Jess's birthright friend Keren lived back in Nazareth, so she drove us almost two hours back to her house, where we all fell into bed at 6 am and slept till noon. When we woke up, we piled back into the car, picked up Keren's younger sister Sharon and headed to the beach in Haifa to relax in the late day sun and surf. The beach was beautiful and once we had had enough, we put the blankets back in the car and then walked to a restaurant on the beach to enjoy some hummus, salad and eggplant as the sun set. 



We were still recovering from our late night in Tel Aviv, so we took it easy that night and stayed in, watched a movie and checked out the blood moon on the horizon over Nazareth. 

The next day, Jess, Sharon, Keren and I all got into the car and headed southwest to Caesarea (pronounced Quesariya) the ruins of a seaside town built by Herod the Great around 25-13 BCE. It's very well preserved and you can see huge mosaic floors, great examples of columns, a hippodrome, restored amphitheater and great seaside views. We took full advantage of the great location and goofed around and took many pictures. 






The next day in Nazareth, I woke up and felt restless. Jess and I were supposed to  head to Haifa and then spend the night with another friend of hers from birthright. However, I spontaneously decided that I wanted to mix it up and spend the day as planned in Haifa, but go south that night to Netanya. Netanya is the location of another ITF program, which is a lot larger and enjoys the perks of living in the vicinity of the Tel Aviv bubble as well as along the glorious coast of the Meditterean Sea. It was quick and easy to let some of my friends in that program know I'd be heading their way and find a room to stay in, since many people were away traveling around Israel as well. Two friends from Netanya even decided to head to Haifa that night and meet me before returning to Netanya! So with plans in place, I spent the day in Haifa exploring the beautifully symmetric Baha'i Gardens, eating sushi and traversing the third largest city in Israel. 

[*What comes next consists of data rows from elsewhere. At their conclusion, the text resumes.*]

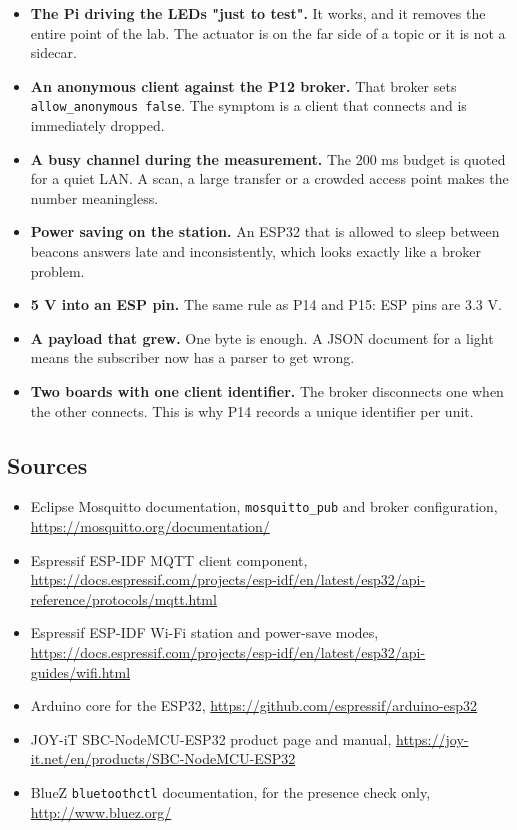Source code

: \begin{itemize}
\item \textbf{The Pi driving the LEDs "just to test".} It works, and it removes the entire point of the lab. The actuator is on the far side of a topic or it is not a sidecar.
\item \textbf{An anonymous client against the P12 broker.} That broker sets \texttt{allow\_anonymous false}. The symptom is a client that connects and is immediately dropped.
\item \textbf{A busy channel during the measurement.} The 200 ms budget is quoted for a quiet LAN. A scan, a large transfer or a crowded access point makes the number meaningless.
\item \textbf{Power saving on the station.} An ESP32 that is allowed to sleep between beacons answers late and inconsistently, which looks exactly like a broker problem.
\item \textbf{5 V into an ESP pin.} The same rule as P14 and P15: ESP pins are 3.3 V.
\item \textbf{A payload that grew.} One byte is enough. A JSON document for a light means the subscriber now has a parser to get wrong.
\item \textbf{Two boards with one client identifier.} The broker disconnects one when the other connects. This is why P14 records a unique identifier per unit.
\end{itemize}

\subsection*{Sources}

\begin{itemize}
\item Eclipse Mosquitto documentation, \texttt{mosquitto\_pub} and broker configuration, \url{https://mosquitto.org/documentation/}
\item Espressif ESP-IDF MQTT client component, \url{https://docs.espressif.com/projects/esp-idf/en/latest/esp32/api-reference/protocols/mqtt.html}
\item Espressif ESP-IDF Wi-Fi station and power-save modes, \url{https://docs.espressif.com/projects/esp-idf/en/latest/esp32/api-guides/wifi.html}
\item Arduino core for the ESP32, \url{https://github.com/espressif/arduino-esp32}
\item JOY-iT SBC-NodeMCU-ESP32 product page and manual, \url{https://joy-it.net/en/products/SBC-NodeMCU-ESP32}
\item BlueZ \texttt{bluetoothctl} documentation, for the presence check only, \url{http://www.bluez.org/}
\end{itemize}
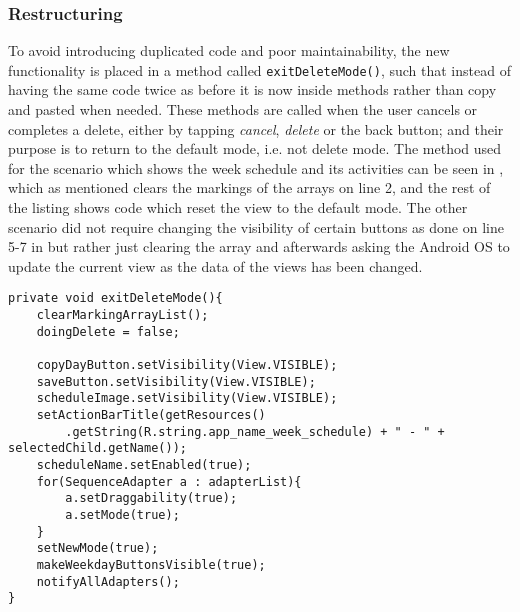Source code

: \subsubsection{Restructuring}
To avoid introducing duplicated code and poor maintainability, the new functionality is placed in a method called \texttt{exitDeleteMode()}, such that instead of having the same code twice as before it is now inside methods rather than copy and pasted when needed.
These methods are called when the user cancels or completes a delete, either by tapping \textit{cancel}, \textit{delete} or the back button;
and their purpose is to return to the default mode, i.e. not delete mode.
The method used for the scenario which shows the week schedule and its activities can be seen in , which as mentioned clears the markings of the arrays on line 2, and the rest of the listing shows code which reset the view to the default mode.
The other scenario did not require changing the visibility of certain buttons as done on line 5-7 in  but rather just clearing the array and afterwards asking the Android OS to update the current view as the data of the views has been changed.

\begin{lstlisting}[caption={The \texttt{exitDeleteMode()} method, which returns the application to the default mode.}, label={lst:exitdeletemode}]
private void exitDeleteMode(){
    clearMarkingArrayList();
    doingDelete = false;

    copyDayButton.setVisibility(View.VISIBLE);
    saveButton.setVisibility(View.VISIBLE);
    scheduleImage.setVisibility(View.VISIBLE);
    setActionBarTitle(getResources()
        .getString(R.string.app_name_week_schedule) + " - " + selectedChild.getName());
    scheduleName.setEnabled(true);
    for(SequenceAdapter a : adapterList){
        a.setDraggability(true);
        a.setMode(true);
    }
    setNewMode(true);
    makeWeekdayButtonsVisible(true);
    notifyAllAdapters();
}
\end{lstlisting}
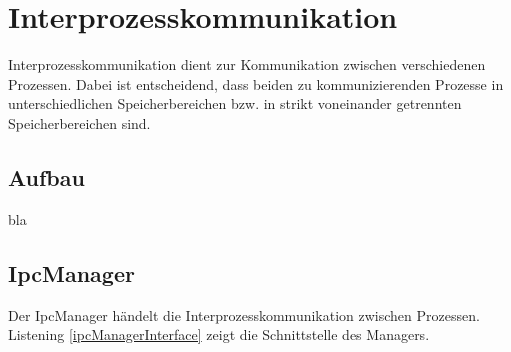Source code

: \section{Interprozesskommunikation}
\label{chapIPC}
Interprozesskommunikation dient zur Kommunikation zwischen verschiedenen Prozessen. Dabei ist entscheidend, dass beiden zu kommunizierenden Prozesse in unterschiedlichen Speicherbereichen bzw. in strikt voneinander getrennten Speicherbereichen sind. 

\subsection{Aufbau}
bla

\subsection{IpcManager}
Der IpcManager händelt die Interprozesskommunikation zwischen Prozessen. Listening \ref{ipcManagerInterface} zeigt die Schnittstelle des Managers.



\pagebreak 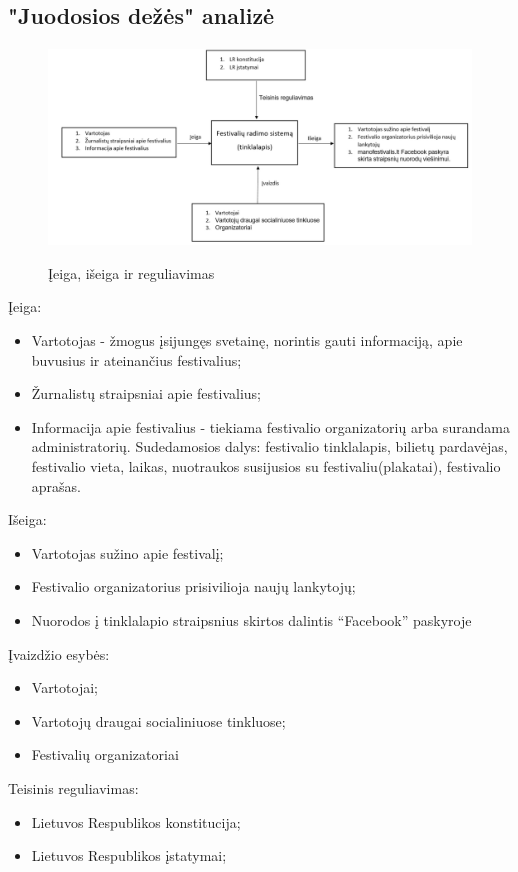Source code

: \documentclass{VUMIFPSkursinis}
\begin{document}
\subsection{"Juodosios dežės" analizė}
\begin{figure}[H]
    \centering
    \includegraphics[scale=0.5]{img/geri/IsorineA}
    \label{img:uml0}
	\caption{Įeiga, išeiga ir reguliavimas}
\end{figure}
\noindent
Įeiga:
\begin{itemize}
\item Vartotojas - žmogus įsijungęs svetainę, norintis gauti informaciją, apie buvusius ir ateinančius festivalius;
\item Žurnalistų straipsniai apie festivalius;
\item Informacija apie festivalius - tiekiama festivalio organizatorių arba surandama administratorių. Sudedamosios dalys: festivalio tinklalapis, bilietų pardavėjas, festivalio vieta, laikas, nuotraukos susijusios su festivaliu(plakatai), festivalio aprašas.
\end{itemize}
Išeiga:
\begin{itemize}
\item Vartotojas sužino apie festivalį;
\item Festivalio organizatorius prisivilioja naujų lankytojų;
\item Nuorodos į tinklalapio straipsnius skirtos dalintis “Facebook” paskyroje
\end{itemize}
Įvaizdžio esybės:
\begin{itemize}
\item Vartotojai;
\item Vartotojų draugai socialiniuose tinkluose;
\item Festivalių organizatoriai
\end{itemize}
Teisinis reguliavimas:
\begin{itemize}
\item Lietuvos Respublikos konstitucija;
\item Lietuvos Respublikos įstatymai;
\end{itemize}
\end{document}
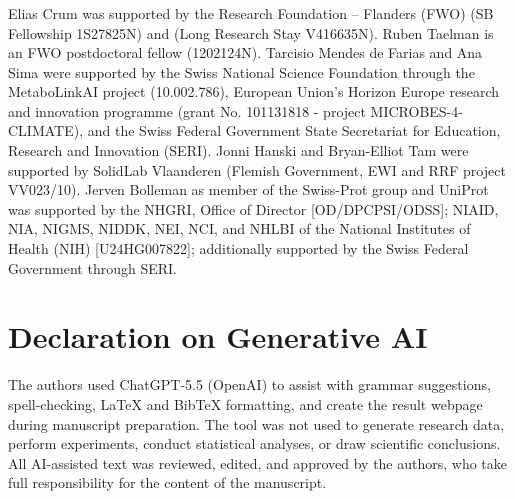 \documentclass[runningheads]{llncs}
\begin{document}
\begin{credits}
\subsubsection{\ackname} 
Elias Crum was supported by the Research Foundation – Flanders (FWO) (SB Fellowship 1S27825N) and (Long Research Stay V416635N).
Ruben Taelman is an FWO postdoctoral fellow (1202124N).
Tarcisio Mendes de Farias and Ana Sima were supported by the Swiss National Science Foundation through the MetaboLinkAI project (10.002.786), European Union’s Horizon Europe research and innovation programme (grant No. 101131818 - project MICROBES-4-CLIMATE), and the Swiss Federal Government State Secretariat for Education, Research and Innovation (SERI).
Jonni Hanski and Bryan-Elliot Tam were supported by SolidLab Vlaanderen (Flemish Government, EWI and RRF project VV023/10).
Jerven Bolleman as member of the Swiss-Prot group and UniProt was supported by the NHGRI, Office of Director [OD/DPCPSI/ODSS]; NIAID, NIA, NIGMS, NIDDK, NEI, NCI, and NHLBI of the National Institutes of Health (NIH) [U24HG007822]; additionally supported by the Swiss Federal Government through SERI.
\end{credits}

\section*{Declaration on Generative AI}
The authors used ChatGPT-5.5 (OpenAI) to assist with grammar suggestions, spell-checking, LaTeX and BibTeX formatting, and create the result webpage\cite{fedSurveyResultsRepo} during manuscript preparation. 
The tool was not used to generate research data, perform experiments, conduct statistical analyses, or draw scientific conclusions. 
All AI-assisted text was reviewed, edited, and approved by the authors, who take full responsibility for the content of the manuscript.



\end{document}
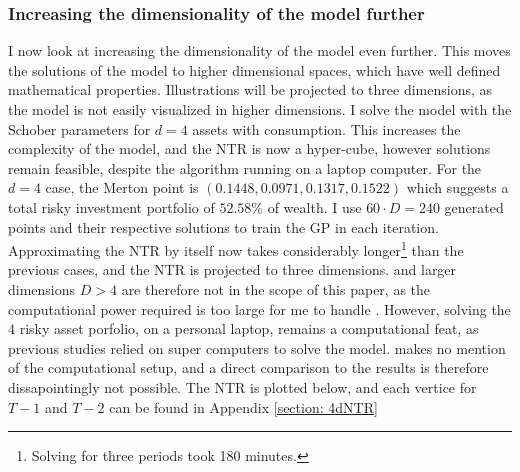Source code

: \documentclass[11pt]{article}
\begin{document}
\subsubsection{Increasing the dimensionality of the model further} \label{Subsubsection: IncreasingDimensionalityFurther}
I now look at increasing the dimensionality of the model even further.
This moves the solutions of the model to higher dimensional spaces, which have well defined mathematical properties.
Illustrations will be projected to three dimensions, as the model is not easily visualized in higher dimensions.
I solve the model with the Schober parameters for $d = 4$ assets with consumption. This increases the complexity of the model, and the \ac{NTR} is now a hyper-cube,
however solutions remain feasible, despite the algorithm running on a laptop computer.
For the $d = 4$ case, the Merton point is $(0.1448, 0.0971, 0.1317, 0.1522)$ which suggests a total risky investment portfolio of $52.58\%$ of wealth.
I use $60\cdot D = 240$ generated points and their respective solutions to train the \ac{GP} in each iteration.
Approximating the \ac{NTR} by itself now takes considerably longer\footnote{Solving for three periods took 180 minutes.} than the previous cases, and the \ac{NTR} is projected to three dimensions.
and larger dimensions $D>4$ are therefore not in the scope of this paper, as the computational power required
is too large for me to handle .
However, solving the $4$ risky asset porfolio, on a personal laptop, remains a computational feat, as previous studies \autocites{CaiJuddXu2013}{Schober2022} relied on super computers to solve the model.
\autocite{Scheidegger2023} makes no mention of the computational setup, and a direct comparison to the results is therefore dissapointingly not possible.
The NTR is plotted below, and each vertice for $T-1$ and $T-2$ can be found in Appendix \ref{section: 4dNTR}
\end{document}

I'm kind of in love with Israeli sushi; it's no culinary achievement, but they get the general concept of it and just really go for making the rolls very large and filled with all things tasty. When it comes to vegetarian rolls, they don't have any idea what that actually means, so they just cram all the vegetables that are available into a sushi roll. This means I can have a tofu-sweet potato-carrot-cucumber roll, which is delicious dipped in fish sauce! 

Later that night, Jess and I happily reunited with two of our fellow Beit She'an roommates, Jake and Joe, who had successfully made it out of the town and over to Haifa for their own vacation! You have to understand that at this time, none of us have Israeli SIM cards in our phones, so unless there's wifi, it's a Sukkot miracle that in the third biggest city in Israel, we could find each other!  It was a Tuesday, so it was not exactly an exciting night with lots happening, but we managed to grab some Gold Star beers, hear an outdoor concert and then found our Netanya friends to join our retinue! All of us trooped through Haifa and looked for something that was open and could fit our American-speaking entourage. The only thing with room was an apparently Arab run, open air hookah bar, that looked like a former car wash with the decor of a quinceanera. So of course we alighted upon this place and filled the up the night with laughter, American humor and tales of our first month in Israel. 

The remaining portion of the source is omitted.